In [1]:
import pandas as pd
import numpy as np
%pylab inline
pylab.style.use('ggplot')


Populating the interactive namespace from numpy and matplotlib

In [2]:
with open('bank-additional-names.txt', encoding='utf-8') as f:
    text = f.read()

print(text)


Citation Request:
  This dataset is publicly available for research. The details are described in [Moro et al., 2014]. 
  Please include this citation if you plan to use this database:

  [Moro et al., 2014] S. Moro, P. Cortez and P. Rita. A Data-Driven Approach to Predict the Success of Bank Telemarketing. Decision Support Systems, In press, http://dx.doi.org/10.1016/j.dss.2014.03.001

  Available at: [pdf] http://dx.doi.org/10.1016/j.dss.2014.03.001
                [bib] http://www3.dsi.uminho.pt/pcortez/bib/2014-dss.txt

1. Title: Bank Marketing (with social/economic context)

2. Sources
   Created by: Sérgio Moro (ISCTE-IUL), Paulo Cortez (Univ. Minho) and Paulo Rita (ISCTE-IUL) @ 2014
   
3. Past Usage:

  The full dataset (bank-additional-full.csv) was described and analyzed in:

  S. Moro, P. Cortez and P. Rita. A Data-Driven Approach to Predict the Success of Bank Telemarketing. Decision Support Systems (2014), doi:10.1016/j.dss.2014.03.001.
 
4. Relevant Information:

   This dataset is based on "Bank Marketing" UCI dataset (please check the description at: http://archive.ics.uci.edu/ml/datasets/Bank+Marketing).
   The data is enriched by the addition of five new social and economic features/attributes (national wide indicators from a ~10M population country), published by the Banco de Portugal and publicly available at: https://www.bportugal.pt/estatisticasweb.
   This dataset is almost identical to the one used in [Moro et al., 2014] (it does not include all attributes due to privacy concerns). 
   Using the rminer package and R tool (http://cran.r-project.org/web/packages/rminer/), we found that the addition of the five new social and economic attributes (made available here) lead to substantial improvement in the prediction of a success, even when the duration of the call is not included. Note: the file can be read in R using: d=read.table("bank-additional-full.csv",header=TRUE,sep=";")
   
   The zip file includes two datasets: 
      1) bank-additional-full.csv with all examples, ordered by date (from May 2008 to November 2010).
      2) bank-additional.csv with 10% of the examples (4119), randomly selected from bank-additional-full.csv.
   The smallest dataset is provided to test more computationally demanding machine learning algorithms (e.g., SVM).

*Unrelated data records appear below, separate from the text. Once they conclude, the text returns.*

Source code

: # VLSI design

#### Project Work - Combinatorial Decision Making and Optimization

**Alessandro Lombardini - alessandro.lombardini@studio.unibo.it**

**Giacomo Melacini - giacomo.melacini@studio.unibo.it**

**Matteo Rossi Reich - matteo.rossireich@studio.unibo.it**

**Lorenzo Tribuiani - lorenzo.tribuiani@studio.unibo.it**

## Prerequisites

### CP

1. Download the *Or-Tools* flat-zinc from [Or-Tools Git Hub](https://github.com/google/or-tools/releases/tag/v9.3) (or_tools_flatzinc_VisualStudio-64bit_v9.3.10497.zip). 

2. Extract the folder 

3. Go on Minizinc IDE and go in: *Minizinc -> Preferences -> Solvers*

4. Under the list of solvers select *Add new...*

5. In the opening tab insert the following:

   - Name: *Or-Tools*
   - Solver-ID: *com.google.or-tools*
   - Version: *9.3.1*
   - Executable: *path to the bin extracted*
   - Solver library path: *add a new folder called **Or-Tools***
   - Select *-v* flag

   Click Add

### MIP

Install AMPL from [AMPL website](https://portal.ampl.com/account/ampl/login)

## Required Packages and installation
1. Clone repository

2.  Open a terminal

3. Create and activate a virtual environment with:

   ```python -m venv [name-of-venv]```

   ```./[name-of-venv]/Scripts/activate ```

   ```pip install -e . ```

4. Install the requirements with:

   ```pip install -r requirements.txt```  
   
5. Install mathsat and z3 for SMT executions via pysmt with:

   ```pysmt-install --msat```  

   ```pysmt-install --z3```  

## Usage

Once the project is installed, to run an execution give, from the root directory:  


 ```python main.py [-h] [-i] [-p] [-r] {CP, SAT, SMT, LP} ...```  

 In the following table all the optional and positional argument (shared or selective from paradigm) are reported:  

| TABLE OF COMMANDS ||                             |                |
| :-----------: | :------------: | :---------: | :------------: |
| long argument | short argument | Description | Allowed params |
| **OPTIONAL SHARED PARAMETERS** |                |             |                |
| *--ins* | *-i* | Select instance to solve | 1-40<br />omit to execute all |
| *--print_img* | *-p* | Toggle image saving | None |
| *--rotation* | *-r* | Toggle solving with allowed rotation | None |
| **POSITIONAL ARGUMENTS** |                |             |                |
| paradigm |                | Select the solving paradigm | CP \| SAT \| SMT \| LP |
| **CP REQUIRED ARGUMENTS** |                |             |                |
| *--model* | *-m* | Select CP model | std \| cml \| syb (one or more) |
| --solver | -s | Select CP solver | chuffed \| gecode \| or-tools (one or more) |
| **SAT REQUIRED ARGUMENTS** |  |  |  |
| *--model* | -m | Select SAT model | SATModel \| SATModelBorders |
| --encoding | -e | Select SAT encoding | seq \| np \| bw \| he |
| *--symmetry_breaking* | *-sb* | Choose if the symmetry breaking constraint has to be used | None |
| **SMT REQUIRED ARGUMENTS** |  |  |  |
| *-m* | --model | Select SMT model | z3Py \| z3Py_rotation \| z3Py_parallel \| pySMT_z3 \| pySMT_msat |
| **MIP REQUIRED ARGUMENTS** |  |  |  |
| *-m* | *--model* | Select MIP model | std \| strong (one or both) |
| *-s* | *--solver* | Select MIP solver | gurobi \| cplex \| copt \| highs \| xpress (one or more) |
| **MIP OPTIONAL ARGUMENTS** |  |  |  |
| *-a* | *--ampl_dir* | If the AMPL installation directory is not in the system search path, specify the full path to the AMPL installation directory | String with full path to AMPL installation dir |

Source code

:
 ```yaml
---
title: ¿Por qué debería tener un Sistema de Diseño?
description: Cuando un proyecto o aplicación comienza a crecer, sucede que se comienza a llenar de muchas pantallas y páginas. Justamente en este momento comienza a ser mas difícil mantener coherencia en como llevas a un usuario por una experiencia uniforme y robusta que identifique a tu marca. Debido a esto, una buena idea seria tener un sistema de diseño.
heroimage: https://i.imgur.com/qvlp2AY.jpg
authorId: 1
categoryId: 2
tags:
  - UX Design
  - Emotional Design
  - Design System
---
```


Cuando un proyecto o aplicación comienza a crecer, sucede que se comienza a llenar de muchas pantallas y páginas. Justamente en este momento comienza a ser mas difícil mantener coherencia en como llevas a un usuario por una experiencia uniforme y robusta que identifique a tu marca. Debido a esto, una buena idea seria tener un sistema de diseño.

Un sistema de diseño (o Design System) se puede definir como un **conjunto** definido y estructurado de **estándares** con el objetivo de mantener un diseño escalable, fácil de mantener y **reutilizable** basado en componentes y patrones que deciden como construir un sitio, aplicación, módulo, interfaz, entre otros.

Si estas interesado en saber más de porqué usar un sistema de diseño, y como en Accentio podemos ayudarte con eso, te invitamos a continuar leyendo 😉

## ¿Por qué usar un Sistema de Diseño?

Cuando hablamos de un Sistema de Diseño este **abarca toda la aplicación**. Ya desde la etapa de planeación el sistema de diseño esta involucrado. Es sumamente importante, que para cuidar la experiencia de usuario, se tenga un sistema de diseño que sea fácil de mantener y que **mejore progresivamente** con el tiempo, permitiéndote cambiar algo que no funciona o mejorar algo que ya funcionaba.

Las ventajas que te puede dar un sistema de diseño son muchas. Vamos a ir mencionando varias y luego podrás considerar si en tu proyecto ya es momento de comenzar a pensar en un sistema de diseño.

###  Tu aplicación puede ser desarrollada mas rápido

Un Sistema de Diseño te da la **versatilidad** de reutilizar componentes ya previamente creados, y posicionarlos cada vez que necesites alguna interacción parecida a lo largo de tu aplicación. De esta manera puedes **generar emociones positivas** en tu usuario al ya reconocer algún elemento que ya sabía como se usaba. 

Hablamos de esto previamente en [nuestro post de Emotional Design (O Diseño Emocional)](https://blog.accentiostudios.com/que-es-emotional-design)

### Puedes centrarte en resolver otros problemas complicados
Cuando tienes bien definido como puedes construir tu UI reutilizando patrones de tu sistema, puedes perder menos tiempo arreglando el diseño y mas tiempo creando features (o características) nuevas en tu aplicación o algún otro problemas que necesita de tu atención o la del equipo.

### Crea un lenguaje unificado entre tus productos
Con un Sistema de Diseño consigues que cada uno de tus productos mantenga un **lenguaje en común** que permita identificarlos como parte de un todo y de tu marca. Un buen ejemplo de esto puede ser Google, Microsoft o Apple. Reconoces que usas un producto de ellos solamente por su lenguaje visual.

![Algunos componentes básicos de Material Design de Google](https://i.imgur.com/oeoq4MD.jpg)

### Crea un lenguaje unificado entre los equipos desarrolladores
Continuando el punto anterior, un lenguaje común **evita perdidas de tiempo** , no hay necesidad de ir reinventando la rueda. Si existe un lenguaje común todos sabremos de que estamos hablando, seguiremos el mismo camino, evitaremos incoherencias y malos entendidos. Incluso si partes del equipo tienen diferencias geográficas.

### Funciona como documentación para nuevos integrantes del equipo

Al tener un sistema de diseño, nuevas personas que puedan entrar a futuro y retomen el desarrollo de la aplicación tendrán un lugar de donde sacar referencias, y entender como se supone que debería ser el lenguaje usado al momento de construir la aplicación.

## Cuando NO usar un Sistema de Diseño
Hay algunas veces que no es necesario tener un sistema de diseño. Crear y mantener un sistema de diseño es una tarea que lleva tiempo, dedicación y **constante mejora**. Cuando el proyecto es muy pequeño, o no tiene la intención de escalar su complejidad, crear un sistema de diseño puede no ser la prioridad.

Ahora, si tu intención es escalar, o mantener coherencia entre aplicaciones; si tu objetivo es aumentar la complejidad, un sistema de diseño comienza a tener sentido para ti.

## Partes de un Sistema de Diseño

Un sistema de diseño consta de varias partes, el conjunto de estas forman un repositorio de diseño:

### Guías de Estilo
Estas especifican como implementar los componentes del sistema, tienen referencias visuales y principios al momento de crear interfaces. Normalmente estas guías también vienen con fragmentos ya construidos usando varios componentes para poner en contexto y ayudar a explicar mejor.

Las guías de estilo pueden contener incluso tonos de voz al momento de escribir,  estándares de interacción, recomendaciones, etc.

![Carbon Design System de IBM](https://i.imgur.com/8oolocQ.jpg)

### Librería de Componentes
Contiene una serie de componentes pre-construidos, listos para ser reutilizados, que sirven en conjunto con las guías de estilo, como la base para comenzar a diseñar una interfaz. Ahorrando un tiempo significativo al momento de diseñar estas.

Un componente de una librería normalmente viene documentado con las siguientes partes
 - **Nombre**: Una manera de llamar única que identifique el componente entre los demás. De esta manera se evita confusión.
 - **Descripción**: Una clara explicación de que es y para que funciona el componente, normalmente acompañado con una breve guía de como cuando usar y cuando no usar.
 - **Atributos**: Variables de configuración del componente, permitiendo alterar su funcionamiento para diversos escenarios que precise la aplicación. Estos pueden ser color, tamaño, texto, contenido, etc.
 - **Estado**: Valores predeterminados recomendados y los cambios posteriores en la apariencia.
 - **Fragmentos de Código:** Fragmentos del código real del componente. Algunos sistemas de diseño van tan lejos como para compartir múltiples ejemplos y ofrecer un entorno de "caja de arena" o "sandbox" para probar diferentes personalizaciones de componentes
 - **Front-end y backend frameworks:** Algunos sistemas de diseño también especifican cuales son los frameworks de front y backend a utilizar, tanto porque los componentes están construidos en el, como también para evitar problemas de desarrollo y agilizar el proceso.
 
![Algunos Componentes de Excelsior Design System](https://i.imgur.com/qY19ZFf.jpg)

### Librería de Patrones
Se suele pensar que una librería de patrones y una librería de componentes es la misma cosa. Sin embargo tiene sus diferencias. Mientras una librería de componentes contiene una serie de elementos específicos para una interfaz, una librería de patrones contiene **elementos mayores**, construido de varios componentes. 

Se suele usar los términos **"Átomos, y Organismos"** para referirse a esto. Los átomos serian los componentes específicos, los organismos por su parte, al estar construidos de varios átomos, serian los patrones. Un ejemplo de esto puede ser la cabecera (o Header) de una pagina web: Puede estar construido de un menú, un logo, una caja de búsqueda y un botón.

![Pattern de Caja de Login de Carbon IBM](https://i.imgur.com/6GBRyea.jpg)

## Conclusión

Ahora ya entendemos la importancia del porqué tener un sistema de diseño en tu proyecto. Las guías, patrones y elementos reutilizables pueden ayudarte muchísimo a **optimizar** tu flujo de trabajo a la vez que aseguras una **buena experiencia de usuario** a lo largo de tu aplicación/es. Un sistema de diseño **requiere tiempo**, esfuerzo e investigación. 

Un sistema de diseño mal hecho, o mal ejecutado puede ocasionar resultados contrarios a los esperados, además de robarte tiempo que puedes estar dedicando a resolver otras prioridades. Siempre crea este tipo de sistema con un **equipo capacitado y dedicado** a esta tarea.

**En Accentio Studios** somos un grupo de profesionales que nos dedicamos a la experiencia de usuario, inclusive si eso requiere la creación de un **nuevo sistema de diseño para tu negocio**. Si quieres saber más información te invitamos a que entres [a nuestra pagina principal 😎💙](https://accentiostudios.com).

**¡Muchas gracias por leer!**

   The binary classification goal is to predict if the client will subscribe a bank term deposit (variable y).

5. Number of Instances: 41188 for bank-additional-full.csv

6. Number of Attributes: 20 + output attribute.

7. Attribute information:

   For more information, read [Moro et al., 2014].

   Input variables:
   # bank client data:
   1 - age (numeric)
   2 - job : type of job (categorical: "admin.","blue-collar","entrepreneur","housemaid","management","retired","self-employed","services","student","technician","unemployed","unknown")
   3 - marital : marital status (categorical: "divorced","married","single","unknown"; note: "divorced" means divorced or widowed)
   4 - education (categorical: "basic.4y","basic.6y","basic.9y","high.school","illiterate","professional.course","university.degree","unknown")
   5 - default: has credit in default? (categorical: "no","yes","unknown")
   6 - housing: has housing loan? (categorical: "no","yes","unknown")
   7 - loan: has personal loan? (categorical: "no","yes","unknown")
   # related with the last contact of the current campaign:
   8 - contact: contact communication type (categorical: "cellular","telephone") 
   9 - month: last contact month of year (categorical: "jan", "feb", "mar", ..., "nov", "dec")
  10 - day_of_week: last contact day of the week (categorical: "mon","tue","wed","thu","fri")
  11 - duration: last contact duration, in seconds (numeric). Important note:  this attribute highly affects the output target (e.g., if duration=0 then y="no"). Yet, the duration is not known before a call is performed. Also, after the end of the call y is obviously known. Thus, this input should only be included for benchmark purposes and should be discarded if the intention is to have a realistic predictive model.
   # other attributes:
  12 - campaign: number of contacts performed during this campaign and for this client (numeric, includes last contact)
  13 - pdays: number of days that passed by after the client was last contacted from a previous campaign (numeric; 999 means client was not previously contacted)
  14 - previous: number of contacts performed before this campaign and for this client (numeric)
  15 - poutcome: outcome of the previous marketing campaign (categorical: "failure","nonexistent","success")
   # social and economic context attributes
  16 - emp.var.rate: employment variation rate - quarterly indicator (numeric)
  17 - cons.price.idx: consumer price index - monthly indicator (numeric)     
  18 - cons.conf.idx: consumer confidence index - monthly indicator (numeric)     
  19 - euribor3m: euribor 3 month rate - daily indicator (numeric)
  20 - nr.employed: number of employees - quarterly indicator (numeric)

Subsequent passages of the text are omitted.